◆ Data for this exercise ◆
◇ ◇ ◇ ◇ ◇

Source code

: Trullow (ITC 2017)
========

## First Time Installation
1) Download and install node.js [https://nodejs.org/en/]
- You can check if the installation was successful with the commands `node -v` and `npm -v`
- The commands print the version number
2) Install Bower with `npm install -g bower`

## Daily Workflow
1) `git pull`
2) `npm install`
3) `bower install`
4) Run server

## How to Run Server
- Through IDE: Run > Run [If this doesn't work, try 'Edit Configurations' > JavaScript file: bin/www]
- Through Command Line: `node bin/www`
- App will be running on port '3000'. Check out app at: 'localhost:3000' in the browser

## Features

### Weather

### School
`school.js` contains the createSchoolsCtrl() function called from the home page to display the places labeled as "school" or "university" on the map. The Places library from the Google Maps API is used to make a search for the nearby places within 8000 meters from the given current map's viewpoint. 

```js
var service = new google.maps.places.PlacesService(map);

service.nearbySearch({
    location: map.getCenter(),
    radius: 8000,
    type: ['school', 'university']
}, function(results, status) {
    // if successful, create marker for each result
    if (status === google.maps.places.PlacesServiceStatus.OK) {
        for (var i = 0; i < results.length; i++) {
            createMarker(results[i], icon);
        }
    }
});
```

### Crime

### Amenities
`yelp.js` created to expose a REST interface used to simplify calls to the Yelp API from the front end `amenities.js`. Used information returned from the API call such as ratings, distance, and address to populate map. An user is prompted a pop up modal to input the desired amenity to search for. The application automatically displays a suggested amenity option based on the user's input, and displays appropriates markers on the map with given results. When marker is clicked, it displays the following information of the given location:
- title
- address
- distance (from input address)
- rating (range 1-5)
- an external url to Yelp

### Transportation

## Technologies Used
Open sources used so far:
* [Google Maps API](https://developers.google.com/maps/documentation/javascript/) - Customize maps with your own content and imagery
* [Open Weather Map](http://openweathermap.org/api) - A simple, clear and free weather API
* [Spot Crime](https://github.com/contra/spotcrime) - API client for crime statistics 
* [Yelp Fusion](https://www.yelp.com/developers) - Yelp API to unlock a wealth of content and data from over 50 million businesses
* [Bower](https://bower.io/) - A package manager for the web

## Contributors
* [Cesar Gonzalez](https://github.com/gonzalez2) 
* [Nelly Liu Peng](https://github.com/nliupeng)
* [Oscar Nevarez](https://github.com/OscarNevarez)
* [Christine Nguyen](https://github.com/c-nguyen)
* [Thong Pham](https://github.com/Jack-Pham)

◇ ◇ ◇ ◇ ◇

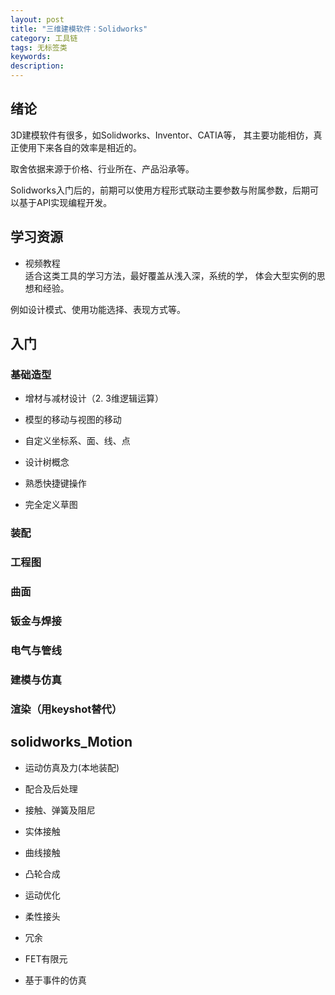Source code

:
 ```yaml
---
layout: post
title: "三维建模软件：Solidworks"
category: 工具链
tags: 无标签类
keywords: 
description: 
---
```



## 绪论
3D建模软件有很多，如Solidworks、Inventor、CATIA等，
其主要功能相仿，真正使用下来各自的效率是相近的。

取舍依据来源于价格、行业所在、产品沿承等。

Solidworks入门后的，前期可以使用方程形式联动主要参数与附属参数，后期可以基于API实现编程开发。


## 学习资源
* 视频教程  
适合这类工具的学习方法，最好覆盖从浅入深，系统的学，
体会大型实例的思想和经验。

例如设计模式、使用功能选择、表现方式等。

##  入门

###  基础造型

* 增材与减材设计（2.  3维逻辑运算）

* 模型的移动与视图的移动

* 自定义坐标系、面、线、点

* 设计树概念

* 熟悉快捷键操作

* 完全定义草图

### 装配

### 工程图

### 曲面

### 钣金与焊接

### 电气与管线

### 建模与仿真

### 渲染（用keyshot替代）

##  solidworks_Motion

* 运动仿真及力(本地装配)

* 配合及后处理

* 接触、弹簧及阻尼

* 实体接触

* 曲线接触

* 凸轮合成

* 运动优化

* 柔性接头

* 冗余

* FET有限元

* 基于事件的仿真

◇ ◇ ◇ ◇ ◇

◆ Exercise goal ◆
For the word "node", find all matching lines in the entries above and copy them out.

◆ The answer ◆
1) Download and install node.js [https://nodejs.org/en/]
- You can check if the installation was successful with the commands `node -v` and `npm -v`
- Through Command Line: `node bin/www`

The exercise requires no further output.